Sans surprise, la presse francophone étrangère a largement diffusé les premières estimations, relayées en France sur Twitter, le réseau social aux 3 millions d’usagers. Elles circulent alors en langage codé, très tôt dans l’après-midi, avec le « hashtag » (mot-clef) « #RadioLondres » : « En Guadeloupe, le fromage de Gouda coûte 57 euros. Le Kashkaval, en revanche, est plus abordable, à 23 euros », lance par exemple, à 16 h 30, un internaute pour communiquer les scores de François Hollande et de Nicolas Sarkozy dans le département d’outre-mer. Ils seront avérés : 57 % pour le premier, 23 % pour le second.

« J’hésite entre frustration et envie de rire », réagit sur Twitter le cofondateur de Rue89, Pierre Haski, qui souligne l’absurdité de la situation. Comme la plupart de ses concurrents français, le « pure player » a cédé à la tentation : dans sa rubrique « meilleur du web », placée pour l’occasion en haut du site, Rue89 reprend les tweets émis de Belgique ou de Suisse, donnant les premières estimations.
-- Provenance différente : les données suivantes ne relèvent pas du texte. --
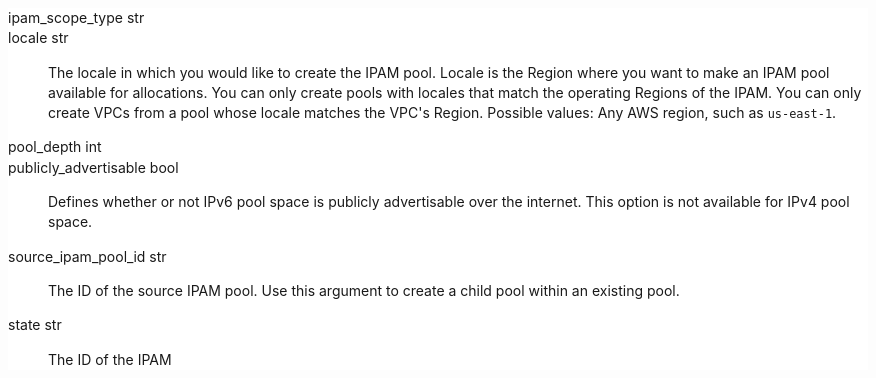 </dd><dt class="property-optional"
            title="Optional">
        <span id="state_ipam_scope_type_python">
<a data-swiftype-name="resource-property" data-swiftype-type="text" href="#state_ipam_scope_type_python" style="color: inherit; text-decoration: inherit;">ipam_<wbr>scope_<wbr>type</a>
</span>
        <span class="property-indicator"></span>
        <span class="property-type">str</span>
    </dt>
    <dd></dd><dt class="property-optional"
            title="Optional">
        <span id="state_locale_python">
<a data-swiftype-name="resource-property" data-swiftype-type="text" href="#state_locale_python" style="color: inherit; text-decoration: inherit;">locale</a>
</span>
        <span class="property-indicator"></span>
        <span class="property-type">str</span>
    </dt>
    <dd><p>The locale in which you would like to create the IPAM pool. Locale is the Region where you want to make an IPAM pool available for allocations. You can only create pools with locales that match the operating Regions of the IPAM. You can only create VPCs from a pool whose locale matches the VPC's Region. Possible values: Any AWS region, such as <code>us-east-1</code>.</p>
</dd><dt class="property-optional"
            title="Optional">
        <span id="state_pool_depth_python">
<a data-swiftype-name="resource-property" data-swiftype-type="text" href="#state_pool_depth_python" style="color: inherit; text-decoration: inherit;">pool_<wbr>depth</a>
</span>
        <span class="property-indicator"></span>
        <span class="property-type">int</span>
    </dt>
    <dd></dd><dt class="property-optional"
            title="Optional">
        <span id="state_publicly_advertisable_python">
<a data-swiftype-name="resource-property" data-swiftype-type="text" href="#state_publicly_advertisable_python" style="color: inherit; text-decoration: inherit;">publicly_<wbr>advertisable</a>
</span>
        <span class="property-indicator"></span>
        <span class="property-type">bool</span>
    </dt>
    <dd><p>Defines whether or not IPv6 pool space is publicly advertisable over the internet. This option is not available for IPv4 pool space.</p>
</dd><dt class="property-optional"
            title="Optional">
        <span id="state_source_ipam_pool_id_python">
<a data-swiftype-name="resource-property" data-swiftype-type="text" href="#state_source_ipam_pool_id_python" style="color: inherit; text-decoration: inherit;">source_<wbr>ipam_<wbr>pool_<wbr>id</a>
</span>
        <span class="property-indicator"></span>
        <span class="property-type">str</span>
    </dt>
    <dd><p>The ID of the source IPAM pool. Use this argument to create a child pool within an existing pool.</p>
</dd><dt class="property-optional"
            title="Optional">
        <span id="state_state_python">
<a data-swiftype-name="resource-property" data-swiftype-type="text" href="#state_state_python" style="color: inherit; text-decoration: inherit;">state</a>
</span>
        <span class="property-indicator"></span>
        <span class="property-type">str</span>
    </dt>
    <dd><p>The ID of the IPAM</p>
</dd><dt class="property-optional"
Le site Atlantico (droite) a choisi une autre attitude : considérant « qu’il est illusoire de s’abriter derrière des frontières qui n’en sont plus dans l’univers numérique », il propose de communiquer par mail aux internautes – « une communication privée » – les résultats détaillés avant 20 heures, mettant ainsi la main sur des milliers d’adresses.

Dans ce petit jeu à la limite de la légalité, c’est l’Agence France presse qui trébuche : le parquet de Paris a ouvert une enquête contre l’agence pour violation de la loi sur les sondages. Peu après 18 heures, l’AFP avait rendu compte des premières estimations en laissant à ses diffuseurs la responsabilité de leur publication. Des médias belges, suisses, néo-zélandais et un journaliste belge malchanceux font également l’objet d’une procédure.

Pour assainir la situation au second tour, la Commission de contrôle de la campagne (CNCCEP) avait recommandé que tous les bureaux de vote ferment à 20 heures le 6 mai, au lieu de 18 heures dans la plupart des communes de France (les estimations n’étant possibles qu’une fois le vote terminé). Mais la proposition a été rejetée par le ministère de l’Intérieur.

Dans cette foire aux résultats, la plupart des chiffres donnaient un taux d’abstention autour de 30 %, Jean-Luc Mélenchon était donné à 13 % autour de 19 heures, et Marine Le Pen restait sous-­évaluée, à 16 %. Pas très fiable.